Copyright 2014 Michael G Curry
             


(adsbygoogle = window.adsbygoogle || []).push({});

Oh God, Body Grease! Murder in the Magnolias Act Two

Oh God, Body Grease: Murder in the Magnolias, Act Two
            I was cast to play two roles in the Sparta (IL) Community Chorus’s production of “Murder in the Magnolias”, performed the weekends of February 21st and 28th. On January 2nd we had our first read-through. It was our first chance to meet each other and know who was playing what part.
            Well, first chance I had to meet each other. The rest of the cast knew each other from prior plays and musicals. I met all but two of the cast for the first time.

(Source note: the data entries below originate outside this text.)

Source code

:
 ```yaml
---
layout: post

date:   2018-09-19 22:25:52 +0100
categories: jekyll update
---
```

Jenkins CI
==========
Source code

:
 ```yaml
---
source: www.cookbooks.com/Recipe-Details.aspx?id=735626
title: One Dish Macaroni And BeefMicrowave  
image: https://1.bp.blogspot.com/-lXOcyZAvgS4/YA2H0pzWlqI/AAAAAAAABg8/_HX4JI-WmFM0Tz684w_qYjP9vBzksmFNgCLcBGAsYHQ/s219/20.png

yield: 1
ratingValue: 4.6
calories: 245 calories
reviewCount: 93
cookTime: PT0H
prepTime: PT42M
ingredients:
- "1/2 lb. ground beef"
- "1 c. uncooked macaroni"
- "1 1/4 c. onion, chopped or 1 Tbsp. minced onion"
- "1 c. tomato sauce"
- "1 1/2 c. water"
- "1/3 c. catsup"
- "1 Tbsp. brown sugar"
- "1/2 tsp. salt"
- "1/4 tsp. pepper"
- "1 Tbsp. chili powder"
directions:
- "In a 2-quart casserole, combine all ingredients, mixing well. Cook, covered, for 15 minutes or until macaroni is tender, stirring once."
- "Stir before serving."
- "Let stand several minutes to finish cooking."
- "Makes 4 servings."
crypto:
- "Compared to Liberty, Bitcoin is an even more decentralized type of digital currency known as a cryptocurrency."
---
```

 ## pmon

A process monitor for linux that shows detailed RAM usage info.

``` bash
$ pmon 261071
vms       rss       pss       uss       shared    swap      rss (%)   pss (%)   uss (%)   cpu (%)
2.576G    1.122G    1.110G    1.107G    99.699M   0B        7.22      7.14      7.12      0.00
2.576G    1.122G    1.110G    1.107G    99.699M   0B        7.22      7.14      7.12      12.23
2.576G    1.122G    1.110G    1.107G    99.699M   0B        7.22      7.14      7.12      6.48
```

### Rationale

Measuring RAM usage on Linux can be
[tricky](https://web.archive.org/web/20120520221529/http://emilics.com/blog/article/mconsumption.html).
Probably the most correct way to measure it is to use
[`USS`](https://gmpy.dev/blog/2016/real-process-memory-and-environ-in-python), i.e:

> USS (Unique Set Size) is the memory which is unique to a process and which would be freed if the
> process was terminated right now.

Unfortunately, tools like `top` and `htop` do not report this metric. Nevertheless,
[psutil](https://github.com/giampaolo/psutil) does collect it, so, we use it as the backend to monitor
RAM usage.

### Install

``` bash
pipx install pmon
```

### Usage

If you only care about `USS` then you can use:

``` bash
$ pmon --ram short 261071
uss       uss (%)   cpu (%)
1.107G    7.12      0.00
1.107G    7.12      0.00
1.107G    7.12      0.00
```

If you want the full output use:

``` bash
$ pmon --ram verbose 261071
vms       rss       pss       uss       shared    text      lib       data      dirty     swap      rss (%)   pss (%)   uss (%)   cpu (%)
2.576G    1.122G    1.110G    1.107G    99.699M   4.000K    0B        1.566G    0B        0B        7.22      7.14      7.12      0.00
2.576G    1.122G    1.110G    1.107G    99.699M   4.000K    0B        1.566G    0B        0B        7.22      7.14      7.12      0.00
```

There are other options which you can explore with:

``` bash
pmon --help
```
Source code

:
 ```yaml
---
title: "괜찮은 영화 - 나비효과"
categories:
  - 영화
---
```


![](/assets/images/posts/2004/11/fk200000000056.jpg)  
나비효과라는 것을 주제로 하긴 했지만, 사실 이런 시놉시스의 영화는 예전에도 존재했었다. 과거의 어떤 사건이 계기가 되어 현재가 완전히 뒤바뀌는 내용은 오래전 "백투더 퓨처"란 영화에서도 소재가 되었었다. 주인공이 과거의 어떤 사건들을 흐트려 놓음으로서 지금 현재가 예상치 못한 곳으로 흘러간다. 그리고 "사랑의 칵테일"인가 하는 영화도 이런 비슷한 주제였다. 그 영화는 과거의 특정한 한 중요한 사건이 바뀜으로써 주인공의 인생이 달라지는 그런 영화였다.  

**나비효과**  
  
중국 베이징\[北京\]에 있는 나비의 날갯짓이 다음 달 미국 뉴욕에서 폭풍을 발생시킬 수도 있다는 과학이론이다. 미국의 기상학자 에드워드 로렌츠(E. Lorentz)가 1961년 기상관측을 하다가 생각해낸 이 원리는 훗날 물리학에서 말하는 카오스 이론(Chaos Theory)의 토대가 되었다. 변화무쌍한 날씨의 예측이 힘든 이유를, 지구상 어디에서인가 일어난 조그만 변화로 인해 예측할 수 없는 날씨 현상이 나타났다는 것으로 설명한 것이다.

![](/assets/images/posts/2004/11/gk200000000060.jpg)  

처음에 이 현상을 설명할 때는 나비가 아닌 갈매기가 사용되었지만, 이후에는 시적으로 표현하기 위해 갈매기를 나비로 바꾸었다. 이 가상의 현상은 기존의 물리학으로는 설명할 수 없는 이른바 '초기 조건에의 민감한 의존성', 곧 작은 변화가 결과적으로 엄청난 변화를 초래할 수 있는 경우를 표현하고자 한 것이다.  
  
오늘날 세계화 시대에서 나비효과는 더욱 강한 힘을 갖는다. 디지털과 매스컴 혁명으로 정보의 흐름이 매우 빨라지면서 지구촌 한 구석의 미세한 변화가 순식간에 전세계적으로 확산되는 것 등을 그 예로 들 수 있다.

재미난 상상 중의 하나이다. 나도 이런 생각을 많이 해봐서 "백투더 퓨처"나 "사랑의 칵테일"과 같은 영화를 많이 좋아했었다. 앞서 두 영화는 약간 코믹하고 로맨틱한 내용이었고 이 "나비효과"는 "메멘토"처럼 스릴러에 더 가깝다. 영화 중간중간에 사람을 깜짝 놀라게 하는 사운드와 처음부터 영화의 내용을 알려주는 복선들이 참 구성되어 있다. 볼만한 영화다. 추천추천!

            There were a lot of chuckles during the read-through. Some of us were looking through the script for the first time – well, if not the first time, it was pretty close – and some of us knew our lines very well.
            I hope I knew most of my lines. I had been reading the script since Christmas day and have been memorizing the ebb and flow of my lines since then. The lines, particularly the Colonel’s, are repetitive. I am either calling something vicious, evil or nasty in every line. I tell my “sister Amanda” to hush up, shut her mouth and listen at various times.  It can be very easy to skip lines.

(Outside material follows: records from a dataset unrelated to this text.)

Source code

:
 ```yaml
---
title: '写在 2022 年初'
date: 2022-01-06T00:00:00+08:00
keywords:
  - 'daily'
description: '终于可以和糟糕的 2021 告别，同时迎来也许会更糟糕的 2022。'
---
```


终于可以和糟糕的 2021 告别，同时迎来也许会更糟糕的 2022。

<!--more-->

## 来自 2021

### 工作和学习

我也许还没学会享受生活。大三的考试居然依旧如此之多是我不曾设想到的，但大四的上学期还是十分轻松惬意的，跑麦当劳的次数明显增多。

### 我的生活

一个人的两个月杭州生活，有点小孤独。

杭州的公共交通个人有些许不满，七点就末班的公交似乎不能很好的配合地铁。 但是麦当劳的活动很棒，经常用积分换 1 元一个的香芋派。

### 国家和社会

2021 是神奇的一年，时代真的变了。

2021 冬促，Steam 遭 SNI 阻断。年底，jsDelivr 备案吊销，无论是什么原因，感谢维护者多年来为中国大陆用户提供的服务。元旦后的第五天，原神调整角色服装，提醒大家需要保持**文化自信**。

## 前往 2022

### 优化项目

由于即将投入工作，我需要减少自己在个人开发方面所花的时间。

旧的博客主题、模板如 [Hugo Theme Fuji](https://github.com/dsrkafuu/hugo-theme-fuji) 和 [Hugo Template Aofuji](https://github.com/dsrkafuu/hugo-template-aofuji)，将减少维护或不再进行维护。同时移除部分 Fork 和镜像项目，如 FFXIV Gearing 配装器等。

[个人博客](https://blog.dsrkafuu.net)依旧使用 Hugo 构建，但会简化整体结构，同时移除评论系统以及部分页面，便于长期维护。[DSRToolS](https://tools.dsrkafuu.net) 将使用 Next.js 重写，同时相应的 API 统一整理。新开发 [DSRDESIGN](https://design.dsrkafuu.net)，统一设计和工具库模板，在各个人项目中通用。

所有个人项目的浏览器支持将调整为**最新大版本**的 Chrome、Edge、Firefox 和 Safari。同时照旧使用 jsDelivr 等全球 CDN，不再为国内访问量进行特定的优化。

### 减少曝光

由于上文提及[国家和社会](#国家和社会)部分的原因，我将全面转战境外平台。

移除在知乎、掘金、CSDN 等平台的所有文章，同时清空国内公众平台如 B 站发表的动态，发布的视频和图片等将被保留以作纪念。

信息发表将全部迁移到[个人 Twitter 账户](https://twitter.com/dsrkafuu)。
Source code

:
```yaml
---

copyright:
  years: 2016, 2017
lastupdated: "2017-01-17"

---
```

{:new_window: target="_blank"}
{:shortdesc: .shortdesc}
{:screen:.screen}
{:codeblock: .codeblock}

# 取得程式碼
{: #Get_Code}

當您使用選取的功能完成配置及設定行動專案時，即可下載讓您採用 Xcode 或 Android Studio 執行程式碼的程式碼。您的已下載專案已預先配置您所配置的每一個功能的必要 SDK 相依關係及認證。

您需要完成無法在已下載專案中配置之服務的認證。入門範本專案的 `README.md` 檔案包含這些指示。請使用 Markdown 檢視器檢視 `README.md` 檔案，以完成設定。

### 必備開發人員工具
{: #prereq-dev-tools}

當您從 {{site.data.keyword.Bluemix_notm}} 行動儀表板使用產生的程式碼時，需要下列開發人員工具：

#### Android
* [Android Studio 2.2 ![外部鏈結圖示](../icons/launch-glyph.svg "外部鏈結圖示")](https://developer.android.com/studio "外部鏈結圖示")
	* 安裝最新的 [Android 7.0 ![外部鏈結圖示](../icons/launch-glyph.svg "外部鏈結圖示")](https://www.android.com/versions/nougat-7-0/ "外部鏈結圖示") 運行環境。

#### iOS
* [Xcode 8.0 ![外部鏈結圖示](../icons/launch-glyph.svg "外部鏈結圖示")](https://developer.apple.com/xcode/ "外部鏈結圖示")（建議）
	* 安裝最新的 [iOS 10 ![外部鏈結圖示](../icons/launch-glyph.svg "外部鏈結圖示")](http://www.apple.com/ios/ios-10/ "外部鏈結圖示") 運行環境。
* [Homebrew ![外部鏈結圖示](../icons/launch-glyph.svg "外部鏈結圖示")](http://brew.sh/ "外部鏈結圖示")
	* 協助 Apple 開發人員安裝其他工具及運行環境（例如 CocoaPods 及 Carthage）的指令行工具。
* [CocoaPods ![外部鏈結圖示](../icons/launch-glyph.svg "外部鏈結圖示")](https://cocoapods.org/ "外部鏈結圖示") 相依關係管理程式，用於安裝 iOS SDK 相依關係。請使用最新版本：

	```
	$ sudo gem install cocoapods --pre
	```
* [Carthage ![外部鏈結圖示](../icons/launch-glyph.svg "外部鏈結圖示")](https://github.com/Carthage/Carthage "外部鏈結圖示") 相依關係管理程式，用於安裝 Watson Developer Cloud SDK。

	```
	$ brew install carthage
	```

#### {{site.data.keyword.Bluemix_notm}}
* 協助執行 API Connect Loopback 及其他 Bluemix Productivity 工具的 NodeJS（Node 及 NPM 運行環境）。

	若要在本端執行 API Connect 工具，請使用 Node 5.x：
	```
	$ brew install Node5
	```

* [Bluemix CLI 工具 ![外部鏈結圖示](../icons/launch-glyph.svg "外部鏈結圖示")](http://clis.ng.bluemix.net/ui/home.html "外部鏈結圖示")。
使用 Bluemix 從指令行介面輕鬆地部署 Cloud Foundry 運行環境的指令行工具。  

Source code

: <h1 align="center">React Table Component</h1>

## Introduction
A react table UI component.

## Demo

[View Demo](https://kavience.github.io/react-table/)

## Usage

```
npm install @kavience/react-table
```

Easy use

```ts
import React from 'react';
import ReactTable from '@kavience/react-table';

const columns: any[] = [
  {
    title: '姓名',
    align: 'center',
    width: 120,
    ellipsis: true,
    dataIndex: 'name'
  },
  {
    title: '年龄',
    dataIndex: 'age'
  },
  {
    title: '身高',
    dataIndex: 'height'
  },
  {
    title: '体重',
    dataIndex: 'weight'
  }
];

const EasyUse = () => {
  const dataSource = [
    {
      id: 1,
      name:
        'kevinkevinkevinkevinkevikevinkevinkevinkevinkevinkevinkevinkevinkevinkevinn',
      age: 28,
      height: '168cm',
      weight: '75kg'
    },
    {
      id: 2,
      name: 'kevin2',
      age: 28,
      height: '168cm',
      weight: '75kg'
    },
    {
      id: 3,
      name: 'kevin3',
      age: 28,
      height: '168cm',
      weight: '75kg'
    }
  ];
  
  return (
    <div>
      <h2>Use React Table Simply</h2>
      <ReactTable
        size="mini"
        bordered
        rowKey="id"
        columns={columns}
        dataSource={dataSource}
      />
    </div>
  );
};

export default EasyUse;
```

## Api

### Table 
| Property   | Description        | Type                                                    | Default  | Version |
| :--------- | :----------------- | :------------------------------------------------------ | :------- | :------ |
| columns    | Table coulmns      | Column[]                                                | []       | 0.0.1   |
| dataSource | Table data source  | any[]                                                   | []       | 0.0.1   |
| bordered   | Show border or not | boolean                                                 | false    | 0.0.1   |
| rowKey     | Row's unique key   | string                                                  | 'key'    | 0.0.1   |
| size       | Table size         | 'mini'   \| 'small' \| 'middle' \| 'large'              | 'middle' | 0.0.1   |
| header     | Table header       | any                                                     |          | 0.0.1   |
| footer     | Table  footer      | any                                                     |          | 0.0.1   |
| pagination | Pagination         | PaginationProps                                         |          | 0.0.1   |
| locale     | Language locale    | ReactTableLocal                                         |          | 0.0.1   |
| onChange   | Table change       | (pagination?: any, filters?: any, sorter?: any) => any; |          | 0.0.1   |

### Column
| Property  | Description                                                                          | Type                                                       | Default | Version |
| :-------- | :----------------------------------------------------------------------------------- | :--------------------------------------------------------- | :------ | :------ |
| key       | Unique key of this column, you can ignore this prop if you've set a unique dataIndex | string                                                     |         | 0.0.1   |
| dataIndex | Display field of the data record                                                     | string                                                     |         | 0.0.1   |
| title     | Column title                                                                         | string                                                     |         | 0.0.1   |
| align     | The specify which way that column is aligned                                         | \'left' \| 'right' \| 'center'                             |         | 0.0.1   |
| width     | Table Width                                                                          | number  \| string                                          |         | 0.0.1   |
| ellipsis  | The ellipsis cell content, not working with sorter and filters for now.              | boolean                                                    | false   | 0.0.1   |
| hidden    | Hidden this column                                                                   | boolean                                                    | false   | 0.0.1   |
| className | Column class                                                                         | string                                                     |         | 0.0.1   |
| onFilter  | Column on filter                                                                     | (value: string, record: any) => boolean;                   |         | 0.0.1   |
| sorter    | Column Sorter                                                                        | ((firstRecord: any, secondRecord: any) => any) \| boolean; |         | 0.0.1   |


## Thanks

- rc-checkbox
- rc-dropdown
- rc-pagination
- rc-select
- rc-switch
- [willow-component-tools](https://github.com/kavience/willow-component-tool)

            When I was in “The Odd Couple” in 1982, we had similar problems. At the end of an act our director told us we were all over the script – even doing lines from other acts yet to come.  It sounded great and no one noticed the repeat performance some minutes later. I’d like to avoid that.
            For example: the Colonel has a line “there’s something in the night air” and later “I have a premonition that something is hovering over my head”. Not identical and barely similar – but the feeling is the same. I could easily get these mixed up.

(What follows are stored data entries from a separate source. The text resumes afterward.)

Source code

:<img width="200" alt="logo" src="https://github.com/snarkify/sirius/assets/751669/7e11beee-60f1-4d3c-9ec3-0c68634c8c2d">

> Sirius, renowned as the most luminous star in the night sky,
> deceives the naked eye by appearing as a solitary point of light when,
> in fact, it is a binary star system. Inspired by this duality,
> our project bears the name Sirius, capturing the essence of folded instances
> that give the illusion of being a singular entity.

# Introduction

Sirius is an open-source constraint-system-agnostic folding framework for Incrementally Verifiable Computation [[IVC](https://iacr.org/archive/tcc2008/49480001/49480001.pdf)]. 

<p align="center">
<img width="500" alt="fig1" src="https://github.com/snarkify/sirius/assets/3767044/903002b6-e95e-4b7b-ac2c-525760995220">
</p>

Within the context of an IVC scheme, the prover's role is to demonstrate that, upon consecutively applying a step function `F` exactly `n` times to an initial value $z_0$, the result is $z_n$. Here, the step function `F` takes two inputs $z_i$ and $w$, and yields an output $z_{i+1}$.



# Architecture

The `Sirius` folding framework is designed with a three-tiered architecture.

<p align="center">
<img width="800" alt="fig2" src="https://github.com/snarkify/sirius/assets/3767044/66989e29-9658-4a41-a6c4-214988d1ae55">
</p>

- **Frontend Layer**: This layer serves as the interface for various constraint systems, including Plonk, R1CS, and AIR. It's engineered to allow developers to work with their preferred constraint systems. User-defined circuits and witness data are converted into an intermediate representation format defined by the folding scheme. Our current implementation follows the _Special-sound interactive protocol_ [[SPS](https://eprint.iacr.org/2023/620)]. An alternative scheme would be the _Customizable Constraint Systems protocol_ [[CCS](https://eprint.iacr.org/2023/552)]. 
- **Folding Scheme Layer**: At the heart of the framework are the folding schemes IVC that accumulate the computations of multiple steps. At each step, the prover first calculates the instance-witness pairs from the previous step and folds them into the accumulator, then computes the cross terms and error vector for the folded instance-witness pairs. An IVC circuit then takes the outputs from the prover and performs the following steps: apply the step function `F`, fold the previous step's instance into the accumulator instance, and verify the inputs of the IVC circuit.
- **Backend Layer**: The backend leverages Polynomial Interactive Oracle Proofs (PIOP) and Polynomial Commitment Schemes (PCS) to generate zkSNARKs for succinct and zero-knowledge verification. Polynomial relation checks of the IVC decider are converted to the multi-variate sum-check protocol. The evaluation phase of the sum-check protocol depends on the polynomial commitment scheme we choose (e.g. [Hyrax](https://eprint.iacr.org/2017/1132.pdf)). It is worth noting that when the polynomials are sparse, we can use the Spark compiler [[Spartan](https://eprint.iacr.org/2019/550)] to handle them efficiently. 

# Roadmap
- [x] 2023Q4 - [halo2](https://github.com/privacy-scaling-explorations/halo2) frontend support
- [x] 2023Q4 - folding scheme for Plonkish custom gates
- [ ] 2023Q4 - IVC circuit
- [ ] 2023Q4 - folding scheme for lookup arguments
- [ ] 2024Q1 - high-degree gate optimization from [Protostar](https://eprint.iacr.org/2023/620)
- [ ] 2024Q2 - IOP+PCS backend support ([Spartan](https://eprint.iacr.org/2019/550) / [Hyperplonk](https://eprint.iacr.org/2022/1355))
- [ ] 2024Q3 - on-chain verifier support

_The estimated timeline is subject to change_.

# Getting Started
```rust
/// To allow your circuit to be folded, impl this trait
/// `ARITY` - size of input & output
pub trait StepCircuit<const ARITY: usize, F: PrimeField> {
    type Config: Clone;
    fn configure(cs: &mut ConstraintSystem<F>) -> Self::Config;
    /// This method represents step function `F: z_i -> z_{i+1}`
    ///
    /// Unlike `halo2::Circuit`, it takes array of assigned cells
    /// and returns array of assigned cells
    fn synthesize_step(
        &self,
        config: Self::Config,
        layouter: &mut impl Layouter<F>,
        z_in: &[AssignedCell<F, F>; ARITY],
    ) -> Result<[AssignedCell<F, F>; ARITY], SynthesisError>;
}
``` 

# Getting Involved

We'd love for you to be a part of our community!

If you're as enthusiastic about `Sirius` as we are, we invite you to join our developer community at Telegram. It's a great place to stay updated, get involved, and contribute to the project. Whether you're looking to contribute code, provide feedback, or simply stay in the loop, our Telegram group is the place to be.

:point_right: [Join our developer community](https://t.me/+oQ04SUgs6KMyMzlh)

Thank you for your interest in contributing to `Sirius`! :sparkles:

            The character of Thornbird only has two small soliloquies and his other lines are comments and reactions to other characters. The play is full of things like that – one-up zingers. “Shut my mouth.” “Wish I could.”
            But Thornbird (and others) also have lines like “Are you ailing?” “What’s so unusual about that?”  These require learning the lines before mine to set up verbal cues. “I’ll move the stuffed pig” (don’t ask) is said before my line “what time is Lawyer Possum getting here?” The prior line has nothing to do with mine, so I have to remember when I hear “pig” to ask about Lawyer Possum.
            The insults and zingers are easier to remember because (1) those kinds of lines have a cadence and (2) I enjoy that kind of humor anyway – so the lines are natural to me. “Only a moron would consider that a compliment.” “I ain’t no moron.” “Then it ain’t no compliment.” Or “Black Widow spiders are deadly aren’t they?” “Only when they kill someone.”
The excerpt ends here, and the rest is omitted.